Durante los dos primeros años de Revolución cubana en el poder, las sociedades El Alba, Unión Holguinera, además de otras no menos importantes  como Pueblo Nuevo Club, Club Progresista y Club Juvenil, continuaron desarrollando actividades instructivas y de recreo, aunque respondiendo a intereses del nuevo poder político: lograr incorporar a toda la población cubana a las actividades artísticas y culturales en sentido general, sin distinción de ningún tipo.

Los edificios que ocuparon El Alba y Unión Holguinera, pasaron progresivamente a instancias de la administración local revolucionaria y sus espaciosos locales serían asumidos, entre los años 1961 y 1962, por el Departamento de Cultura de la Administración Municipal. Ya desde 1960, se oficializaba por las nuevas autoridades políticas de la municipalidad, el posible destino que tendría el inmueble que ocupaba El Alba. (Ver: Anexo).

Desparecían así, las sociedades de negros y mulatos holguineros, que a pesar de su carácter segregacionista, representaron el civismo de esta población, y desempeñaron un papel destacado en la promoción de valores patrios en la cultura e identidad cubanas.

ANEXO:

Contrato de arrendamiento entre la Sociedad El Alba y la  Administración Municipal de Holguín en 1960.

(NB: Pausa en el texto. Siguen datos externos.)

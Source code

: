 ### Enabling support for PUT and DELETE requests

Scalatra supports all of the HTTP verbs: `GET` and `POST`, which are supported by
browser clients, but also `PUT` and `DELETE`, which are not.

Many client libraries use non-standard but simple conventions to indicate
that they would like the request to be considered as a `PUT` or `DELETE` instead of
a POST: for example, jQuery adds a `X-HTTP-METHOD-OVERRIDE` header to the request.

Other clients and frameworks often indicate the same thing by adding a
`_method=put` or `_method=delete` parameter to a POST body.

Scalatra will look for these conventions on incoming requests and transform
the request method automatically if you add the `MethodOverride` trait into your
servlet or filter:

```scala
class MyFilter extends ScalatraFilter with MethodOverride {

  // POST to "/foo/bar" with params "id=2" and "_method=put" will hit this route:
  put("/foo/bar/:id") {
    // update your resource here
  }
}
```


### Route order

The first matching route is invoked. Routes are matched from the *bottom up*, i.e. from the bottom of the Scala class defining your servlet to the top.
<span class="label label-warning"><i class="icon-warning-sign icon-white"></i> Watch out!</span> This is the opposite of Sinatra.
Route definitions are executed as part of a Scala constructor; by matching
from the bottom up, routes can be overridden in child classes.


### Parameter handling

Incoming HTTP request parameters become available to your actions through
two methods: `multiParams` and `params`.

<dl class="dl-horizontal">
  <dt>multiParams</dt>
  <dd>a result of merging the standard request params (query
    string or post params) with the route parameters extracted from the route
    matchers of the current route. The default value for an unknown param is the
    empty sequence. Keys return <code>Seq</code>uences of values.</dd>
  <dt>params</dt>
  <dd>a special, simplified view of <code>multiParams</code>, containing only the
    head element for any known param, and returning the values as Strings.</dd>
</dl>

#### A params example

“Contrato privado de arrendamiento.

En  la ciudad de Holguín a los dieciocho días del mes de Julio del año mil novecientos sesenta.

COMPARECEN:

De una parte: El señor Renán Ricardo Rodríguez, cubano, mayor de edad, natural de Holguín, casado y vecino de esta ciudad; el cual comparece en nombre y representación de la Administración Municipal, en su calidad de COMISIONADO MUNICIPAL designado por la Revolución, con plenas atribuciones legales para este acto.

Y de otra parte: El doctor Eduardo Rodríguez Pedrero, cubano, médico, casado, mayor de edad y natural de Camagüey, vecino de esta ciudad, el cual comparece en este acto como representante por ser su Presidente y constar así en los Reglamentos de la Sociedad El ALBA, con plenas atribuciones para este otorgamiento.

Ambos comparecientes exponemos en este momento que nos encontramos en el pleno  ejercicio de nuestros derechos civiles y con la capacidad legal necesaria para este otorgamiento.

Dice el doctor EDUARDO RODRÍGUEZ PEDRERO:

PRIMERO: Que la Sociedad EL ALBA a la cual representa es dueña de un local anexo al edificio social de la misma que da por frente a la calle de Mártires por una puerta y estando formado dicho local por un pasillo, corredores y patio.

SEGUNDO: Que en este momento cede en Contrato de Arrendamiento Privado el anterior inmueble descrito a la Administración Municipal de Holguín por el término de UN AÑO a partir del primero de Julio pasado en que comenzó a usarse por la Administración-, siendo prorrogable este CONTRATO automáticamente, por un término igual, si la Administración Municipal no lo renunciara a su vencimiento, empleándose igual procedimiento en los sucesivos vencimientos.

TERCERO: El precio del arrendamiento será de CINCUENTA PESOS ($50.00) Mensuales, pagaderos a su vencimiento el día último de cada mes.

Dice el señor RENAN RICARDO RODRÍGUEZ, Comisionado Municipal.

CUARTO: Que en nombre de la Administración Municipal y en su carácter de Comisionado, acepta este Contrato de Arrendamiento en la forma expresada en los párrafos anteriores, comprometiéndose a su más estricto cumplimiento.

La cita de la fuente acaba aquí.